The reason why ICE agents and officers failed to arrest, detain, and remove more aliens — criminals and “other immigration violators” alike — over the past four years is because the Biden administration, and then-DHS Secretary Alejandro Mayorkas to be specific, wouldn’t let them.

In September 2021, Mayorkas issued “guidelines” that tightly restricted such ICE “enforcement actions” by requiring the agency to consider various “aggravating” and “mitigating” factors before it could even investigate facially removable aliens, including criminals.

The problem is: (1) those factors don’t appear in the INA; but (2) the INA does require ICE to arrest and detain most of those criminals.
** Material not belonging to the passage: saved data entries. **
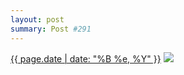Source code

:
 ```yaml
---
layout: post
summary: Post #291
---
```


<p>
  <time><a href="/291">{{ page.date | date: "%B %e, %Y" }}</a></time>
  <a href="/291"><img src="{{ site.assets_url }}/291-240.jpg" srcset="{{ site.assets_url }}/291-480.jpg 480w, {{ site.assets_url }}/291-360.jpg 360w, {{ site.assets_url }}/291-240.jpg 240w, {{ site.assets_url }}/291-120.jpg 120w" sizes="(min-width: 700px) 50vw, calc(100vw - 2rem)" /></a>
</p>
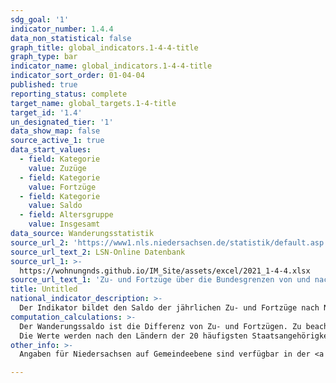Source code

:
 ```yaml
---
sdg_goal: '1'
indicator_number: 1.4.4
data_non_statistical: false
graph_title: global_indicators.1-4-4-title
graph_type: bar
indicator_name: global_indicators.1-4-4-title
indicator_sort_order: 01-04-04
published: true
reporting_status: complete
target_name: global_targets.1-4-title
target_id: '1.4'
un_designated_tier: '1'
data_show_map: false
source_active_1: true
data_start_values:
  - field: Kategorie
    value: Zuzüge
  - field: Kategorie
    value: Fortzüge
  - field: Kategorie
    value: Saldo
  - field: Altersgruppe
    value: Insgesamt
data_source: Wanderungsstatistik
source_url_2: 'https://www1.nls.niedersachsen.de/statistik/default.asp'
source_url_text_2: LSN-Online Datenbank
source_url_1: >-
  https://wohnungnds.github.io/IM_Site/assets/excel/2021_1-4-4.xlsx
source_url_text_1: 'Zu- und Fortzüge über die Bundesgrenzen von und nach Niedersachsen nach Altersgruppen'
title: Untitled
national_indicator_description: >-
  Der Indikator bildet den Saldo der jährlichen Zu- und Fortzüge nach Niedersachsen aus dem Ausland bzw. von Niedersachsen in das Ausland (=über die Bundesgrenzen) sowie den Wanderungssaldo nach Altersgruppen ab.
computation_calculations: >-
  Der Wanderungssaldo ist die Differenz von Zu- und Fortzügen. Zu beachten ist, dass auch bei einem relativ geringen Saldo große Brutto-Wanderungsströme in beide Richtungen, die sich im Saldo ausgleichen, vorliegen können. Der Indikator sollte daher im Zusammenhang mit den Indikatoren 1.4.1 und 1.4.2 betrachtet werden. Daten über Zu- und Fortzüge bilden die grenzüberschreitenden Wanderungsströme zwischen Niedersachsen und dem Ausland nach demographischen Merkmalen ab. Die Kennzahl gibt Hinweise darauf, wie stark der demographische Wandel durch das Wanderungsgeschehen mit dem Ausland beeinflusst wird und ist insgesamt ein Indikator für die Attraktivität des Landes. Die Daten liegen nicht differenziert nach Zuwanderungsgeschichte, sondern nur nach Staatsangehörigkeit vor. Die Daten basieren auf Angaben der Meldebehörden. Vor allem in den Jahren 2008 und 2009 ist die Aussagekraft der Zahlen allerdings beeinträchtigt: Die den Fortzügen dieser Jahre ins Ausland zugrunde liegenden Angaben der Meldebehörden enthalten Melderegisterbereinigungen, die infolge der Einführung der persönlichen Steueridentifikationsnummer durchgeführt worden sind. Das Ergebnis der Bereinigungen sind auch noch im Jahr 2009 nachgeholte Buchungen „Fortzug in das Ausland“, die in die Zählung der Fortzüge eingegangen sind. Dies schlägt sich auf den Wanderungssaldo dieser Jahre nieder.
  Die Werte werden nach den Ländern der 20 häufigsten Staatsangehörigkeiten der Ausländerinnen und Ausländer in Niedersachsen ausgewiesen"
other_info: >-
  Angaben für Niedersachsen auf Gemeindeebene sind verfügbar in der <a href="https://www1.nls.niedersachsen.de/statistik/default.asp" target="_blank">LSN-Online Datenbank</a> (Statistische Erhebung > 120 Wanderungsstatistik) sowie bundesweit in der Regionaldatenbank Deutschland. Methodische Erläuterungen finden sich fortlaufend in dem jährlich erscheinenden <a href="https://www.statistik.niedersachsen.de/startseite/veroffentlichungen/statistische_berichte/statistische-berichte-niedersachsen-87713.html" target="_blank">Statistischen Bericht Niedersachsen</a> A III 1, Wanderungen.

---
```

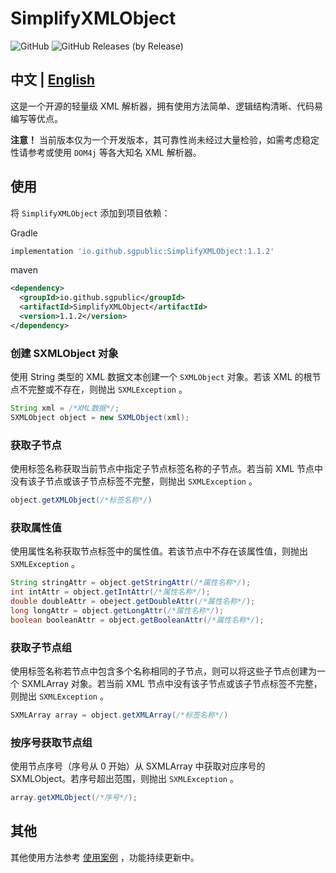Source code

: # SimplifyXMLObject

![GitHub](https://img.shields.io/github/license/sgpublic/SimplifyXMLObject)
![GitHub Releases (by Release)](https://img.shields.io/github/downloads/sgpublic/SimplifyXMLObject/1.1.2/total)


## 中文 | [English](https://github.com/SGPublic/SimplifyXMLObject/tree/master/README_EN.md)

这是一个开源的轻量级 XML 解析器，拥有使用方法简单、逻辑结构清晰、代码易编写等优点。

**注意！** 当前版本仅为一个开发版本，其可靠性尚未经过大量检验，如需考虑稳定性请参考或使用 `DOM4j` 等各大知名 XML 解析器。

## 使用
将 `SimplifyXMLObject` 添加到项目依赖：

Gradle
```groovy
implementation 'io.github.sgpublic:SimplifyXMLObject:1.1.2'
```

maven
```xml
<dependency>
  <groupId>io.github.sgpublic</groupId>
  <artifactId>SimplifyXMLObject</artifactId>
  <version>1.1.2</version>
</dependency>
```

### 创建 SXMLObject 对象
使用 String 类型的 XML 数据文本创建一个 `SXMLObject` 对象。若该 XML 的根节点不完整或不存在，则抛出 `SXMLException` 。
```java
String xml = /*XML数据*/;
SXMLObject object = new SXMLObject(xml);
```

### 获取子节点
使用标签名称获取当前节点中指定子节点标签名称的子节点。若当前 XML 节点中没有该子节点或该子节点标签不完整，则抛出 `SXMLException` 。
```java
object.getXMLObject(/*标签名称*/)
```

### 获取属性值
使用属性名称获取节点标签中的属性值。若该节点中不存在该属性值，则抛出 `SXMLException` 。
```java
String stringAttr = object.getStringAttr(/*属性名称*/);
int intAttr = object.getIntAttr(/*属性名称*/);
double doubleAttr = obeject.getDoubleAttr(/*属性名称*/);
long longAttr = object.getLongAttr(/*属性名称*/);
boolean booleanAttr = object.getBooleanAttr(/*属性名称*/);
```

### 获取子节点组
使用标签名称若节点中包含多个名称相同的子节点，则可以将这些子节点创建为一个 SXMLArray 对象。若当前 XML 节点中没有该子节点或该子节点标签不完整，则抛出 `SXMLException` 。
```java
SXMLArray array = object.getXMLArray(/*标签名称*/)
```

### 按序号获取节点组
使用节点序号（序号从 0 开始）从 SXMLArray 中获取对应序号的 SXMLObject。若序号超出范围，则抛出 `SXMLException` 。
```java
array.getXMLObject(/*序号*/);
```

## 其他
其他使用方法参考 [使用案例](https://github.com/SGPublic/SimplifyXMLObject/blob/master/src/test/java/Test.java) ，功能持续更新中。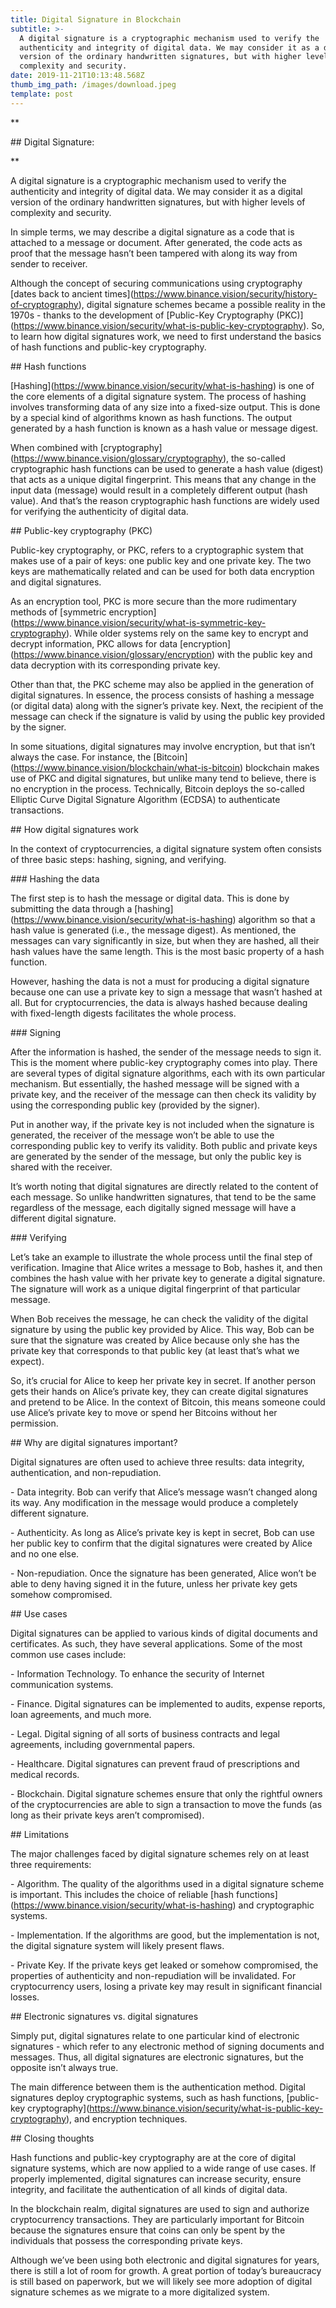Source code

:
 ```yaml
---
title: Digital Signature in Blockchain
subtitle: >-
  A digital signature is a cryptographic mechanism used to verify the
  authenticity and integrity of digital data. We may consider it as a digital
  version of the ordinary handwritten signatures, but with higher levels of
  complexity and security.
date: 2019-11-21T10:13:48.568Z
thumb_img_path: /images/download.jpeg
template: post
---
```

\*\*



\## Digital Signature:



\*\*

A digital signature is a cryptographic mechanism used to verify the authenticity and integrity of digital data. We may consider it as a digital version of the ordinary handwritten signatures, but with higher levels of complexity and security.



In simple terms, we may describe a digital signature as a code that is attached to a message or document. After generated, the code acts as proof that the message hasn’t been tampered with along its way from sender to receiver.



Although the concept of securing communications using cryptography  \[dates back to ancient times](https://www.binance.vision/security/history-of-cryptography), digital signature schemes became a possible reality in the 1970s - thanks to the development of  \[Public-Key Cryptography (PKC)](https://www.binance.vision/security/what-is-public-key-cryptography). So, to learn how digital signatures work, we need to first understand the basics of hash functions and public-key cryptography.



  



\## Hash functions



\[Hashing](https://www.binance.vision/security/what-is-hashing)  is one of the core elements of a digital signature system. The process of hashing involves transforming data of any size into a fixed-size output. This is done by a special kind of algorithms known as hash functions. The output generated by a hash function is known as a hash value or message digest.



When combined with  \[cryptography](https://www.binance.vision/glossary/cryptography), the so-called cryptographic hash functions can be used to generate a hash value (digest) that acts as a unique digital fingerprint. This means that any change in the input data (message) would result in a completely different output (hash value). And that’s the reason cryptographic hash functions are widely used for verifying the authenticity of digital data.



  



\## Public-key cryptography (PKC)



Public-key cryptography, or PKC, refers to a cryptographic system that makes use of a pair of keys: one public key and one private key. The two keys are mathematically related and can be used for both data encryption and digital signatures.



As an encryption tool, PKC is more secure than the more rudimentary methods of  \[symmetric encryption](https://www.binance.vision/security/what-is-symmetric-key-cryptography). While older systems rely on the same key to encrypt and decrypt information, PKC allows for data  \[encryption](https://www.binance.vision/glossary/encryption)  with the public key and data decryption with its corresponding private key.



Other than that, the PKC scheme may also be applied in the generation of digital signatures. In essence, the process consists of hashing a message (or digital data) along with the signer’s private key. Next, the recipient of the message can check if the signature is valid by using the public key provided by the signer.



In some situations, digital signatures may involve encryption, but that isn’t always the case. For instance, the  \[Bitcoin](https://www.binance.vision/blockchain/what-is-bitcoin)  blockchain makes use of PKC and digital signatures, but unlike many tend to believe, there is no encryption in the process. Technically, Bitcoin deploys the so-called Elliptic Curve Digital Signature Algorithm (ECDSA) to authenticate transactions.



  



\## How digital signatures work



In the context of cryptocurrencies, a digital signature system often consists of three basic steps: hashing, signing, and verifying.



\### Hashing the data



The first step is to hash the message or digital data. This is done by submitting the data through a  \[hashing](https://www.binance.vision/security/what-is-hashing)  algorithm so that a hash value is generated (i.e., the message digest). As mentioned, the messages can vary significantly in size, but when they are hashed, all their hash values have the same length. This is the most basic property of a hash function.



However, hashing the data is not a must for producing a digital signature because one can use a private key to sign a message that wasn’t hashed at all. But for cryptocurrencies, the data is always hashed because dealing with fixed-length digests facilitates the whole process.



\### Signing



After the information is hashed, the sender of the message needs to sign it. This is the moment where public-key cryptography comes into play. There are several types of digital signature algorithms, each with its own particular mechanism. But essentially, the hashed message will be signed with a private key, and the receiver of the message can then check its validity by using the corresponding public key (provided by the signer).



Put in another way, if the private key is not included when the signature is generated, the receiver of the message won’t be able to use the corresponding public key to verify its validity. Both public and private keys are generated by the sender of the message, but only the public key is shared with the receiver.



It’s worth noting that digital signatures are directly related to the content of each message. So unlike handwritten signatures, that tend to be the same regardless of the message, each digitally signed message will have a different digital signature.



\### Verifying



Let’s take an example to illustrate the whole process until the final step of verification. Imagine that Alice writes a message to Bob, hashes it, and then combines the hash value with her private key to generate a digital signature. The signature will work as a unique digital fingerprint of that particular message.



When Bob receives the message, he can check the validity of the digital signature by using the public key provided by Alice. This way, Bob can be sure that the signature was created by Alice because only she has the private key that corresponds to that public key (at least that’s what we expect).



So, it’s crucial for Alice to keep her private key in secret. If another person gets their hands on Alice’s private key, they can create digital signatures and pretend to be Alice. In the context of Bitcoin, this means someone could use Alice’s private key to move or spend her Bitcoins without her permission.



  



\## Why are digital signatures important?



Digital signatures are often used to achieve three results: data integrity, authentication, and non-repudiation.



\-   Data integrity. Bob can verify that Alice’s message wasn’t changed along its way. Any modification in the message would produce a completely different signature.

\-   Authenticity. As long as Alice’s private key is kept in secret, Bob can use her public key to confirm that the digital signatures were created by Alice and no one else.

\-   Non-repudiation. Once the signature has been generated, Alice won’t be able to deny having signed it in the future, unless her private key gets somehow compromised.



  



\## Use cases



Digital signatures can be applied to various kinds of digital documents and certificates. As such, they have several applications. Some of the most common use cases include:



\-   Information Technology. To enhance the security of Internet communication systems.

\-   Finance. Digital signatures can be implemented to audits, expense reports, loan agreements, and much more.

\-   Legal. Digital signing of all sorts of business contracts and legal agreements, including governmental papers.

\-   Healthcare. Digital signatures can prevent fraud of prescriptions and medical records.

\-   Blockchain. Digital signature schemes ensure that only the rightful owners of the cryptocurrencies are able to sign a transaction to move the funds (as long as their private keys aren’t compromised).



  



\## Limitations



The major challenges faced by digital signature schemes rely on at least three requirements:



\-   Algorithm. The quality of the algorithms used in a digital signature scheme is important. This includes the choice of reliable  \[hash functions](https://www.binance.vision/security/what-is-hashing)  and cryptographic systems.

\-   Implementation. If the algorithms are good, but the implementation is not, the digital signature system will likely present flaws.

\-   Private Key. If the private keys get leaked or somehow compromised, the properties of authenticity and non-repudiation will be invalidated. For cryptocurrency users, losing a private key may result in significant financial losses.



  



\## Electronic signatures vs. digital signatures



Simply put, digital signatures relate to one particular kind of electronic signatures - which refer to any electronic method of signing documents and messages. Thus, all digital signatures are electronic signatures, but the opposite isn’t always true.



The main difference between them is the authentication method. Digital signatures deploy cryptographic systems, such as hash functions,  \[public-key cryptography](https://www.binance.vision/security/what-is-public-key-cryptography), and encryption techniques.



  



\## Closing thoughts



Hash functions and public-key cryptography are at the core of digital signature systems, which are now applied to a wide range of use cases. If properly implemented, digital signatures can increase security, ensure integrity, and facilitate the authentication of all kinds of digital data.



In the blockchain realm, digital signatures are used to sign and authorize cryptocurrency transactions. They are particularly important for Bitcoin because the signatures ensure that coins can only be spent by the individuals that possess the corresponding private keys.



Although we’ve been using both electronic and digital signatures for years, there is still a lot of room for growth. A great portion of today’s bureaucracy is still based on paperwork, but we will likely see more adoption of digital signature schemes as we migrate to a more digitalized system.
Nonetheless, when Texas and other states sued the administration to force it to comply with the statutory detention mandates, Biden’s DOJ fought all the way to the Supreme Court to keep the Mayorkas guidelines in place.

“Successfully fought”, I might add, as the High Court concluded the states lacked standing.

To reassert its authority over immigration enforcement and protect states from criminals, the first bill Congress passed in its latest session was S.5, the “Laken Riley Act”, named after a Georgia student slain by an illegal migrant released under Biden.

That law grants state attorneys general standing in federal court to challenge DHS non-detention decisions, including when ICE fails to detain aliens subject to detention on criminal grounds and CBP releases aliens at the borders and ports on “parole”.

The act actually goes one step further by also requiring ICE to also arrest and detain aliens with pending criminal charges for “burglary, theft, larceny, shoplifting, or assault of a law enforcement officer offense, or any crime that results in death or serious bodily injury to another person”.

“Egregious Crimes”

One last point raised in the latest Newsweek article is that there’s no way to tell whether the criminal aliens ICE is arresting and detaining have been charged with or convicted of so-called “egregious crimes”.

Respectfully (once more), whether a crime is “egregious” or not is wholly subjective (ask any victim), but also irrelevant.

Congress decides what crimes subject aliens to mandatory detention and removal, but drunk driving (which isn’t a removable offense) is likely a more serious danger to the community than tax evasion (which is, and an aggravated felony when you cheat the government out of more than $10,000).

Statistics don’t lie, but they often need analysis. Here’s the key takeaway: Roughly two-thirds of the aliens arrested by ICE and currently detained have criminal histories, and a similar percentage of the aliens the agency has deported from its custody under Trump II, do too. Don’t believe the headlines.